Ever since he smashed a world record 16 sixes for Gloucestershire against Glamorgan in the county circuit in 1995, Symonds was destined for bigger things. He turned down an offer to play for his country of birth England and was desperate to don the Australian colours. It was an epic 143 not out against Pakistan in Australia’s opening match of the 2003 World Cup, which catapulted Symonds as a superstar in white-ball cricket. This was just the tonic Australia needed after leg-spin maestro Shane Warne was sent home after testing positive for a banned diuretic. That knock proved to be the turning point in Symonds’ career that saw him turn out for Australia in 26 Tests, 198 ODIs and 14 T20Is.
Symonds was the quintessential white-ball player. He was a hard-hitting batter, could bowl both medium-pace and spin, and was a real live wire on the field. He was deadly with his throws. No wonder he was part of Ricky Ponting’s Australian team which won the 2003 and 2007 editions of the World Cup without losing a single match.

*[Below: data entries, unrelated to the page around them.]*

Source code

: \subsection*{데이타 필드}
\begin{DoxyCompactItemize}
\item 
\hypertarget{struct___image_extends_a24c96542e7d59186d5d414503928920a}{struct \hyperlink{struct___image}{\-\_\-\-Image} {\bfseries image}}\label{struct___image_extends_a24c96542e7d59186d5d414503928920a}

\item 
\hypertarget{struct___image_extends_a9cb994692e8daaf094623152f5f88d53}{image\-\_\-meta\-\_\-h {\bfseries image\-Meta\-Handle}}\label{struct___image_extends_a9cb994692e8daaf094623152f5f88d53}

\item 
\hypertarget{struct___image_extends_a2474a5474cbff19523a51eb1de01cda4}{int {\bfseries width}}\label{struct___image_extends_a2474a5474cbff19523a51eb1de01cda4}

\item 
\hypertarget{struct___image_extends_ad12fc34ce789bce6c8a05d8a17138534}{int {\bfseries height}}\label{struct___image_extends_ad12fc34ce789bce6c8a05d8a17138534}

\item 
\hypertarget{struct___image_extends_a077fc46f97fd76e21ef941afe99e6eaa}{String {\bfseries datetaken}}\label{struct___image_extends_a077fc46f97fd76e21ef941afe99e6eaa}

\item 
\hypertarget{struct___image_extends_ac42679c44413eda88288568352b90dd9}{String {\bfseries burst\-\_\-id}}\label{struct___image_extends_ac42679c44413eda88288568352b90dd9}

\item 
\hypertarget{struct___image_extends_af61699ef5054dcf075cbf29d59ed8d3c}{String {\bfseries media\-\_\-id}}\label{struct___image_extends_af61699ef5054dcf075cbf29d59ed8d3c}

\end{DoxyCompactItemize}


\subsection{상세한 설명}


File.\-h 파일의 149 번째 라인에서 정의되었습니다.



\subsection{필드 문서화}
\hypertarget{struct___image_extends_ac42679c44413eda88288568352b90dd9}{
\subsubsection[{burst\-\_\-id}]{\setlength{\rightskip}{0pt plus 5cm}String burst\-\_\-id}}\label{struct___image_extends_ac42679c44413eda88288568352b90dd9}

It’s true Symonds did not do justice to his talent in the longer version of the game. An unbeaten 162 against India in the 2008 Sydney Test was marred by the infamous Monkeygate scandal involving him and Harbhajan Singh. Symonds believed that episode was the beginning of his slide. No doubt it was a roller-coaster ride for Symonds. At heart he remained the country boy who loved fishing and hunting. He had his fair share of troubles with alcohol and disciplinary issues and slowly faded away.
Just like Warne, Symonds was a free spirit. The cricket world will miss him for sure. RIP, Symonds.